Section 292:30 Revival of Charter.
   I. Any corporation whose charter has been repealed, revoked and annulled pursuant to this subdivision may at any time procure a revival of its certificate of incorporation, together with all the rights, franchises, privileges and immunities and subject to all of its duties, debts and liabilities which have been secured or imposed by its original charter and all amendments thereto; provided, that if the corporation name is no longer available under the terms of RSA 292:3, the corporation shall file with its revival an amendment changing its name or a consent to use its original name.

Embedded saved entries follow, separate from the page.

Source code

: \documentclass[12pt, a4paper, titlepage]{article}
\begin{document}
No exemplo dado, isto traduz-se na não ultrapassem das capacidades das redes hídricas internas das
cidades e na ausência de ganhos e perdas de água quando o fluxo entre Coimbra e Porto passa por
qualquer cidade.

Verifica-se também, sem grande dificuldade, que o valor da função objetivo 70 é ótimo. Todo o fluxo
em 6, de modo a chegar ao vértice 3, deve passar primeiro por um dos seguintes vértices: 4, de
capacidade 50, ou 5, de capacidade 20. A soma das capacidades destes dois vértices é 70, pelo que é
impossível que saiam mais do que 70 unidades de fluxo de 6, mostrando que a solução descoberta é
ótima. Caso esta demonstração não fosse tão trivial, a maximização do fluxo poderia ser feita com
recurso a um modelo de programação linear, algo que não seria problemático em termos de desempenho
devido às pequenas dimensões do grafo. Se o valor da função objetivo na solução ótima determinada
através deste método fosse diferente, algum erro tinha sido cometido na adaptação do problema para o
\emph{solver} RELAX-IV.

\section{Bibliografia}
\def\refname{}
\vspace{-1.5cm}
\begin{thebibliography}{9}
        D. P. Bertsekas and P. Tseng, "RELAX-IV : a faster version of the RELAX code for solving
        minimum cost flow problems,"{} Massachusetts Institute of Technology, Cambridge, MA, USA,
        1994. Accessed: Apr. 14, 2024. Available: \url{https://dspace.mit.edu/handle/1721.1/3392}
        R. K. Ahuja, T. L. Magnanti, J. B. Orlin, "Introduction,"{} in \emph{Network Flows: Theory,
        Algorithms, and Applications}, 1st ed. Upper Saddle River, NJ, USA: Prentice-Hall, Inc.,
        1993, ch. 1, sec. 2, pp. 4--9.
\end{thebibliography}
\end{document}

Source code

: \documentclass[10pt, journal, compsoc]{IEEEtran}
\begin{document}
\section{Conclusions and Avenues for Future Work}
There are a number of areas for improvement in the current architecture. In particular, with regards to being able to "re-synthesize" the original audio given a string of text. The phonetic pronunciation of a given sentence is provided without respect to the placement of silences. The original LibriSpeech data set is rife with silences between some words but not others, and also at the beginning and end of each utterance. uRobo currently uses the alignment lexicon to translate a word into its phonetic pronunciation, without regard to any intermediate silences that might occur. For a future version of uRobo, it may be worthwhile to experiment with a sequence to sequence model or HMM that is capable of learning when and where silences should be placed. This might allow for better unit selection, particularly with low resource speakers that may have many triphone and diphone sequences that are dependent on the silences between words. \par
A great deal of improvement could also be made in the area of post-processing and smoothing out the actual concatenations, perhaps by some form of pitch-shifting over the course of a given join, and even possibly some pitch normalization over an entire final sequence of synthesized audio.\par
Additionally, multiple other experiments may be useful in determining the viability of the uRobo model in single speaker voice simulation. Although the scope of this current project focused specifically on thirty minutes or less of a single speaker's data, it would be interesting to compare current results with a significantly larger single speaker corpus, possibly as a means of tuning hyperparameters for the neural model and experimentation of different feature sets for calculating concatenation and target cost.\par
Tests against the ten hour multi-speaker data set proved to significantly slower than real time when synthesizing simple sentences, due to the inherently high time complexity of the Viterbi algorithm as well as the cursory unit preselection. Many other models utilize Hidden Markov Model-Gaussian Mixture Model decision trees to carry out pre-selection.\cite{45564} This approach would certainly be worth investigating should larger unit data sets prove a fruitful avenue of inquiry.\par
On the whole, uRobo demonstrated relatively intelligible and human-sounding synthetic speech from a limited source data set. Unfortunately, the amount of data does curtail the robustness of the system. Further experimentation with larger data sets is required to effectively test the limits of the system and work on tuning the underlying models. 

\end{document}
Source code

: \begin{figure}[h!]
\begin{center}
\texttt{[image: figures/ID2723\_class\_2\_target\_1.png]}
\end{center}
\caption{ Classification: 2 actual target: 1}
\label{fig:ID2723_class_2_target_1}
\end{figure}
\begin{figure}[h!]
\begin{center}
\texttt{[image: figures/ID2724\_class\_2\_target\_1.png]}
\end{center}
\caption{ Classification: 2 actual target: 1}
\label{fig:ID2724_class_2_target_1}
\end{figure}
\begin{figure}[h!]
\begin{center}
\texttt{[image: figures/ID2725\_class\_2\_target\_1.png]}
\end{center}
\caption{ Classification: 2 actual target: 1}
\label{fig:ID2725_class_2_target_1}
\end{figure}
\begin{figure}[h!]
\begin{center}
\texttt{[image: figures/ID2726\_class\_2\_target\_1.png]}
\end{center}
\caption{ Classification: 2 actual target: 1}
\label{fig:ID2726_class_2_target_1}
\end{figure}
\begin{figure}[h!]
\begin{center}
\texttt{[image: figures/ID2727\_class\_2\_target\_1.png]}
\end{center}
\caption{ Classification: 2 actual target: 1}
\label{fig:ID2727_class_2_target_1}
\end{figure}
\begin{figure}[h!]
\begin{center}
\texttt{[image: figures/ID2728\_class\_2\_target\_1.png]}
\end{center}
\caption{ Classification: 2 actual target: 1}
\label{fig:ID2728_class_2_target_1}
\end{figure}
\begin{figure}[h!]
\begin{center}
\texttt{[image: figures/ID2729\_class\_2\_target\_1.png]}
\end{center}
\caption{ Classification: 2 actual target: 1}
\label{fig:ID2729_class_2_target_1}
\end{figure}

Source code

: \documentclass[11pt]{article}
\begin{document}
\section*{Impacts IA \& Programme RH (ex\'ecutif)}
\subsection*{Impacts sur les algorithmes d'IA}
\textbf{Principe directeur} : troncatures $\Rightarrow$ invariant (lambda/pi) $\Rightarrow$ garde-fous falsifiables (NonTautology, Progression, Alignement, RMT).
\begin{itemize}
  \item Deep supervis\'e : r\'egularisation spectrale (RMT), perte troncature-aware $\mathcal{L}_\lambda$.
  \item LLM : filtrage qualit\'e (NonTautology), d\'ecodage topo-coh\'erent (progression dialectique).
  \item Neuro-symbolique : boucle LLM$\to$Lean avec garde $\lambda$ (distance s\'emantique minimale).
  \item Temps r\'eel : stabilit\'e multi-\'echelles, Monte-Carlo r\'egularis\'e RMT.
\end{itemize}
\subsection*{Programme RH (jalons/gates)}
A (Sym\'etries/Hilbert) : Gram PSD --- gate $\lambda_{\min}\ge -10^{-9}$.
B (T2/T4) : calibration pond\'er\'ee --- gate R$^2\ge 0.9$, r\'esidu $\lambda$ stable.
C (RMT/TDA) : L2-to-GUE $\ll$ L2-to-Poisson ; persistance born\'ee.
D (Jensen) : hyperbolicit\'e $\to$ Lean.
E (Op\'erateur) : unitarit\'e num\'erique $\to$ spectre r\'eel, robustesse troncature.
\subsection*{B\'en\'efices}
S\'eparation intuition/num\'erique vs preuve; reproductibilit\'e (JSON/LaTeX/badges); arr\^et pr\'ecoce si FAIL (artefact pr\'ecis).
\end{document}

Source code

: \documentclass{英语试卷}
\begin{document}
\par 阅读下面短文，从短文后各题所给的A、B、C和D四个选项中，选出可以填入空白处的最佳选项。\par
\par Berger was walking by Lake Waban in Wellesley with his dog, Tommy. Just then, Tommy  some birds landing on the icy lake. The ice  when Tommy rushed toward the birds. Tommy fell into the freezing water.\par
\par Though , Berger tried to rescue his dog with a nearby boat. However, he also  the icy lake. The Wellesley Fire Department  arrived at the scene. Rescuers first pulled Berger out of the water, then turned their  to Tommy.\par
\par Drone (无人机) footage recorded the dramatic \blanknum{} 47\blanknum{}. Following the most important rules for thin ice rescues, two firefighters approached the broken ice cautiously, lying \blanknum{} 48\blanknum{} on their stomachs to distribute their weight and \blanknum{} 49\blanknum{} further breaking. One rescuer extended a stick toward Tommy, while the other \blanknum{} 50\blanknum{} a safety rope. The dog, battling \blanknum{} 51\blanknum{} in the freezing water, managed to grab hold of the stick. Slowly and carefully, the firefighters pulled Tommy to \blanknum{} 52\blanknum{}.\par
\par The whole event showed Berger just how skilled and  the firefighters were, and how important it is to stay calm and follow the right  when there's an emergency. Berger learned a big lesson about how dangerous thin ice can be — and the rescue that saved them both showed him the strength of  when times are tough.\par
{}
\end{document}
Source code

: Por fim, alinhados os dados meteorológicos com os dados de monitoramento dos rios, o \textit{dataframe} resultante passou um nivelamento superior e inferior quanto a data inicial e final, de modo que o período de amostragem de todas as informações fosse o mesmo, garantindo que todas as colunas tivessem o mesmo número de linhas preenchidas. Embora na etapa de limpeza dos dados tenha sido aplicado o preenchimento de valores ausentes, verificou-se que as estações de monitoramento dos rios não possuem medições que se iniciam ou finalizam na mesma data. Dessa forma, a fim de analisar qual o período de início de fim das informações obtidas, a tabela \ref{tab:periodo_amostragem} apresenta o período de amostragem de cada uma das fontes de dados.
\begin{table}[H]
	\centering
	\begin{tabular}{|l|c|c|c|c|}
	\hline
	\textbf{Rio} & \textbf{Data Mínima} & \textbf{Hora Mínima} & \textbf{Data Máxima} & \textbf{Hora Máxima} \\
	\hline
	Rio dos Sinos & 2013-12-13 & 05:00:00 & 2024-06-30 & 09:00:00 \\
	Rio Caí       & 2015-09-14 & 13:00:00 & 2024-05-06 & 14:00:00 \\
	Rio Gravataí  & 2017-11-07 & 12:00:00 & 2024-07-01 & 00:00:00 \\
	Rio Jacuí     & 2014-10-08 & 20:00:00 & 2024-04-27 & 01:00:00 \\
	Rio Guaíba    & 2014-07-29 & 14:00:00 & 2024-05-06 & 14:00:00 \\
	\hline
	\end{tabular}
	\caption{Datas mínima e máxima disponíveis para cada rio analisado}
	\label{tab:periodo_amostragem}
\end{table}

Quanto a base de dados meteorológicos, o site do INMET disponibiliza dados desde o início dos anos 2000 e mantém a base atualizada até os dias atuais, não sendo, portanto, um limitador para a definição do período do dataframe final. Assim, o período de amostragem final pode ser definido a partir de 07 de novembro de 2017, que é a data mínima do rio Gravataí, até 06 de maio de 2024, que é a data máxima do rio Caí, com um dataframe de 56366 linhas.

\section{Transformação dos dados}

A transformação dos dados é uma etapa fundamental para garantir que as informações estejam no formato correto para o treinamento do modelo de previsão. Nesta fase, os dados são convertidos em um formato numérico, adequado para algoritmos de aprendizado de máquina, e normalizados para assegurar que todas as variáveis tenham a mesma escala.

   II. The revival of the charter may be procured by filing a certificate of revival in the office of the secretary of state, which certificate is signed under oath and under penalties of perjury by an officer of the corporation and which certificate states:
      (a) The name of the corporation, which shall be the name it bore when its certificate of incorporation expired;
      (b) The address at which the business of the corporation is to be carried on;
      (c) The names and addresses of all the officers and directors or governing board of the corporation;
      (d) That the corporation desiring to be revived and so reviving its charter was organized under the laws of this state;
      (e) The facts as may show that the charter has been forfeited pursuant to this subdivision;
      (f) That the certificate is filed by authority of those who were directors or members of the governing body of the corporation at the time its charter was repealed, revoked and annulled, or who were elected directors or members of the governing body of the corporation as provided in paragraph VI of this section;
      (g) [Repealed.]
   III. Upon the filing of the certificate of revival, the corporation shall be revived with the same force and effect as if its charter had not been forfeited pursuant to this subdivision. Such reinstatement shall validate all contracts, acts, matters and things made, done and performed within the scope of its charter by the corporation, its officers and agents during the time when its charter was forfeited pursuant to this subdivision, with the same force and effect and to all intents and purposes as if the charter had at all times remained in full force and effect, except as provided in paragraph IX. All real and personal property, rights and credits, which belonged to the corporation at the time its charter became forfeited pursuant to this subdivision and which were not disposed of prior to the time of its revival shall be vested in the corporation after its revival as fully and amply as they were held by the corporation at and before the time its charter became forfeited pursuant to this subdivision; and the corporation after its revival shall be as exclusively liable for all contracts, acts, matters and things made, done or performed in its name and on its behalf by its officers and agents prior to its reinstatement, as if its charter had at all times remained in full force and effect.
   IV. Any corporation seeking to revive its charter under the provisions of this chapter shall pay to the secretary of state a sum equal to all fees in arrears and due at the time its charter became forfeited pursuant to this subdivision plus a fee of $50.
   V. If a sufficient number of the last acting officers of any corporation desiring to revive its charter are not available by reason of death or unknown address, the directors of the corporation or those remaining on the board, even if only one, may elect successors to such officers. In any case where there shall be no directors of the corporation available for the purposes aforesaid, the stockholders may elect a full board of directors as provided by the bylaws of the corporation and shall then elect such officers as are provided by law, by the certificate of incorporation or by the bylaws to carry on the business and affairs of the corporation. A special meeting of the stockholders for the purposes of electing directors may be called by any officer, director or stockholder upon notice, which notice shall state the date, place and time of the meeting and the purpose thereof.
   VI. After a revival of the charter of the corporation shall have been effected (except where a special meeting of stockholders has been called in accordance with the provisions of paragraph V), the officers who signed the certificate of revival shall, jointly, forthwith call a special meeting of the stockholders of the corporation upon written notice, which notice shall state the date, place and time of the meeting and the purpose thereof. At the special meeting the stockholders shall elect a full board of directors, which board shall then elect such officers as are provided by law, by the charter or by the bylaws to carry on the business and affairs of the corporation.
   VII. For the purpose of this section, the term ""director'' includes the governing body of a corporation which has no board of directors and the term ""stockholder'' includes members of a corporation entitled to vote for members of the corporation's governing body.
   VIII. If the secretary of state is not satisfied that a certificate of revival is authorized by the directors or stockholders of a corporation as required by this section, he may decline to accept the certificate and the revival shall not occur.
   IX. Revival of a charter under this section shall not be construed to influence any pending actions or otherwise affect any liabilities or interfere with any course of action against such corporation for the period during which the charter was repealed or revoked.
Source. 1978, 21:1. 1988, 93:8, 9. 1991, 7:7, 8, 11, eff. April 16, 1991.